Enter this quick-fried eggplant to spoon onto toast or to serve as a side with fish or meat. For a more substantial vegetarian version, add in some cubed tofu or a handful of other favorite vegetables, like bok choy, asparagus, cabbage, celery, perhaps some olives or cherry tomatoes, but considering doubling the sauce. As for the eggplant, the question is often: To salt or not to salt? Most varieties today are not as bitter as their predecessors, so salting is not necessary. However, eggplant are heavy drinkers, and salting before frying in oil — no need to salt if grilling or baking — yields a creamy, silky texture. Seek out Japanese eggplant, which are long and slim, compared to the more common purple globe, which can be substituted here in a pinch.
Cooking this dish works best in a wide, shallow pan, like a wok or a large heavy-bottomed skillet that’s well-seasoned and can stand up to high heat. Enjoy hot out of the pan or at room temp with steamed rice or grilled bread. Leftovers are equally delicious, chilled, right out of the fridge, perhaps with some goat cheese or tossed into hot pasta.

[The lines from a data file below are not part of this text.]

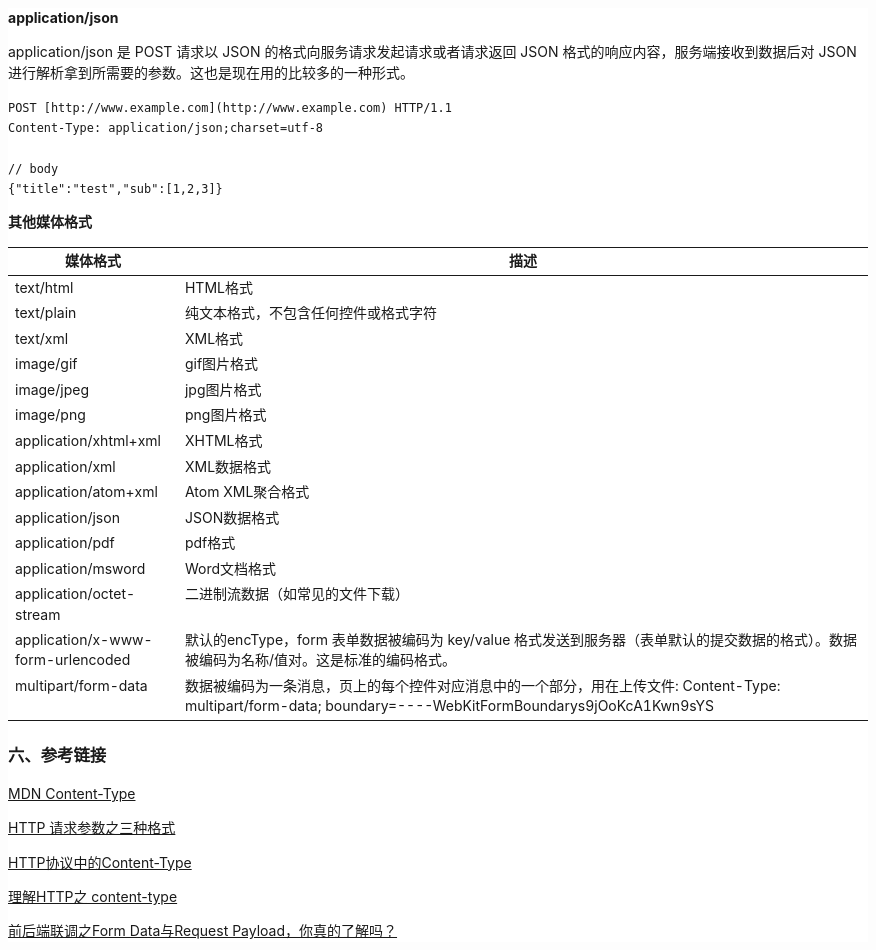 **application/json**

application/json 是 POST 请求以 JSON 的格式向服务请求发起请求或者请求返回 JSON 格式的响应内容，服务端接收到数据后对 JSON 进行解析拿到所需要的参数。这也是现在用的比较多的一种形式。

```http
POST [http://www.example.com](http://www.example.com) HTTP/1.1 
Content-Type: application/json;charset=utf-8 

// body 
{"title":"test","sub":[1,2,3]}
```

**其他媒体格式**

| 媒体格式                          | 描述                                                         |
| --------------------------------- | ------------------------------------------------------------ |
| text/html                         | HTML格式                                                     |
| text/plain                        | 纯文本格式，不包含任何控件或格式字符                         |
| text/xml                          | XML格式                                                      |
| image/gif                         | gif图片格式                                                  |
| image/jpeg                        | jpg图片格式                                                  |
| image/png                         | png图片格式                                                  |
| application/xhtml+xml             | XHTML格式                                                    |
| application/xml                   | XML数据格式                                                  |
| application/atom+xml              | Atom XML聚合格式                                             |
| application/json                  | JSON数据格式                                                 |
| application/pdf                   | pdf格式                                                      |
| application/msword                | Word文档格式                                                 |
| application/octet-stream          | 二进制流数据（如常见的文件下载）                             |
| application/x-www-form-urlencoded | 默认的encType，form 表单数据被编码为 key/value 格式发送到服务器（表单默认的提交数据的格式）。数据被编码为名称/值对。这是标准的编码格式。 |
| multipart/form-data               | 数据被编码为一条消息，页上的每个控件对应消息中的一个部分，用在上传文件: Content-Type: multipart/form-data; boundary=----WebKitFormBoundarys9jOoKcA1Kwn9sYS |

### 六、参考链接

[MDN Content-Type](https://developer.mozilla.org/zh-CN/docs/Web/HTTP/Headers/Content-Type)

[HTTP 请求参数之三种格式](https://juejin.cn/post/6844903960675876877)

[HTTP协议中的Content-Type](http://m.w3capi.com/m_doc/chapter/id/3.html)

[理解HTTP之 content-type](https://juejin.cn/post/6844903815737524237)

[前后端联调之Form Data与Request Payload，你真的了解吗？](https://segmentfault.com/a/1190000018774494)

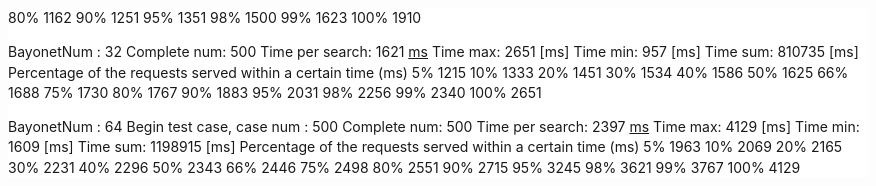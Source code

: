    80%    1162
   90%    1251
   95%    1351
   98%    1500
   99%    1623
  100%    1910

BayonetNum : 32
Complete num:       500
Time per search:    1621 [ms](mean)
Time max:           2651 [ms]
Time min:           957 [ms]
Time sum:           810735 [ms]
Percentage of the requests served within a certain time (ms)
    5%    1215
   10%    1333
   20%    1451
   30%    1534
   40%    1586
   50%    1625
   66%    1688
   75%    1730
   80%    1767
   90%    1883
   95%    2031
   98%    2256
   99%    2340
  100%    2651

BayonetNum : 64
Begin test case, case num : 500
Complete num:       500
Time per search:    2397 [ms](mean)
Time max:           4129 [ms]
Time min:           1609 [ms]
Time sum:           1198915 [ms]
Percentage of the requests served within a certain time (ms)
    5%    1963
   10%    2069
   20%    2165
   30%    2231
   40%    2296
   50%    2343
   66%    2446
   75%    2498
   80%    2551
   90%    2715
   95%    3245
   98%    3621
   99%    3767
  100%    4129
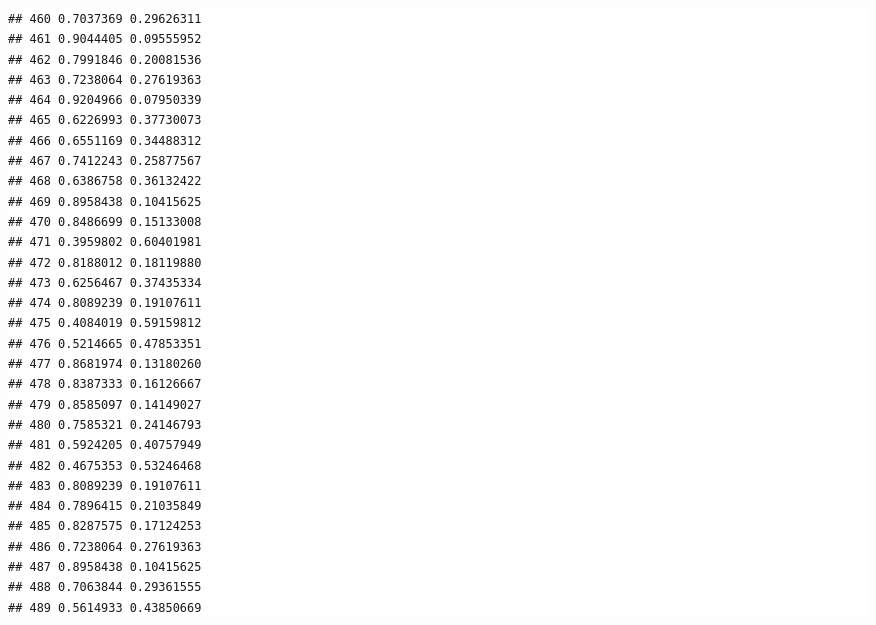    ## 460 0.7037369 0.29626311
    ## 461 0.9044405 0.09555952
    ## 462 0.7991846 0.20081536
    ## 463 0.7238064 0.27619363
    ## 464 0.9204966 0.07950339
    ## 465 0.6226993 0.37730073
    ## 466 0.6551169 0.34488312
    ## 467 0.7412243 0.25877567
    ## 468 0.6386758 0.36132422
    ## 469 0.8958438 0.10415625
    ## 470 0.8486699 0.15133008
    ## 471 0.3959802 0.60401981
    ## 472 0.8188012 0.18119880
    ## 473 0.6256467 0.37435334
    ## 474 0.8089239 0.19107611
    ## 475 0.4084019 0.59159812
    ## 476 0.5214665 0.47853351
    ## 477 0.8681974 0.13180260
    ## 478 0.8387333 0.16126667
    ## 479 0.8585097 0.14149027
    ## 480 0.7585321 0.24146793
    ## 481 0.5924205 0.40757949
    ## 482 0.4675353 0.53246468
    ## 483 0.8089239 0.19107611
    ## 484 0.7896415 0.21035849
    ## 485 0.8287575 0.17124253
    ## 486 0.7238064 0.27619363
    ## 487 0.8958438 0.10415625
    ## 488 0.7063844 0.29361555
    ## 489 0.5614933 0.43850669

Eggplant with mushroom, ginger and garlic
Makes 4 to 6 servings
1 1/2 pounds (about 3) firm, shiny purple Japanese eggplant
8 to 10 ounces mushrooms, such as cremini, shiitake, king trumpet, thick-sliced or quartered
2 to 3 cloves garlic
1 (2-inch) piece ginger (about 2 tablespoons), peeled and thinly sliced or grated
3 green onions, trimmed, halved lengthwise and cut into thirds
1 small jalapeño or serrano chile, stemmed and thinly sliced
1/3 cup rice vinegar or balsamic vinegar
1/4 cup low-sodium soy sauce
1 1/2 tablespoons cornstarch
1 tablespoon sugar
3 tablespoons grapeseed, canola, or avocado oil
2 to 3 tablespoons fresh chopped herbs such as cilantro or basil or mint
Serving suggestions: hot rice; pasta; grilled bread; yogurt mixed with grated garlic and cucumber; warm fresh hummus; harissa or other hot sauce
Remove and discard stems from eggplant. Cut down the center lengthwise, cut each half lengthwise, then cut crosswise into thirds to make equal-sized strips; the thicker ends might need to be cut into more slices. Place eggplant in a large colander and set in sink; sprinkle evenly with salt; toss; and let sit to drain 20 to 30 minutes while preparing the remaining ingredients. Lightly rinse eggplant of salt and pat thoroughly dry between paper towels or clean kitchen towels; set aside.
Trim stems from mushrooms and cut caps into quarters or thick slices and place in a bowl; if using celery or bok choy, etc., add to mushrooms. In a separate bowl, add sliced garlic. Cut ginger into thin slices, stack slices and cut into thin strips or grate and add to garlic. Cut green onions lengthwise and into third crosswise; add to ginger and garlic. Slice jalapeño and add to bowl with ginger, garlic, and green onion. In a small bowl, whisk together vinegar, soy sauce, cornstarch, and sugar.
Heat oil in a wok or heavy, wide shallow skillet set over medium-high heat. If needed, cook in batches. Add eggplant and mushrooms and sauté, stirring/tossing quickly every few minutes, until eggplant and mushrooms begin to soften and turn golden, about seven to nine minutes. Add ginger, garlic, green onion, and jalapeño and cook about one minute. Add soy sauce-vinegar mixture and toss with eggplant and mushrooms to coat. Add up to a 1/2 cup water or broth if mixture is a little dry. Bring to a low boil and let cook and thicken another five minutes or so. Taste and adjust seasoning, as needed. Toss in fresh herbs and serve with hot rice, grilled bread, pasta, or as a side to fish or meat. Serve, if desired, with hot sauce, a side of garlic-yogurt, or over a plate of warm hummus.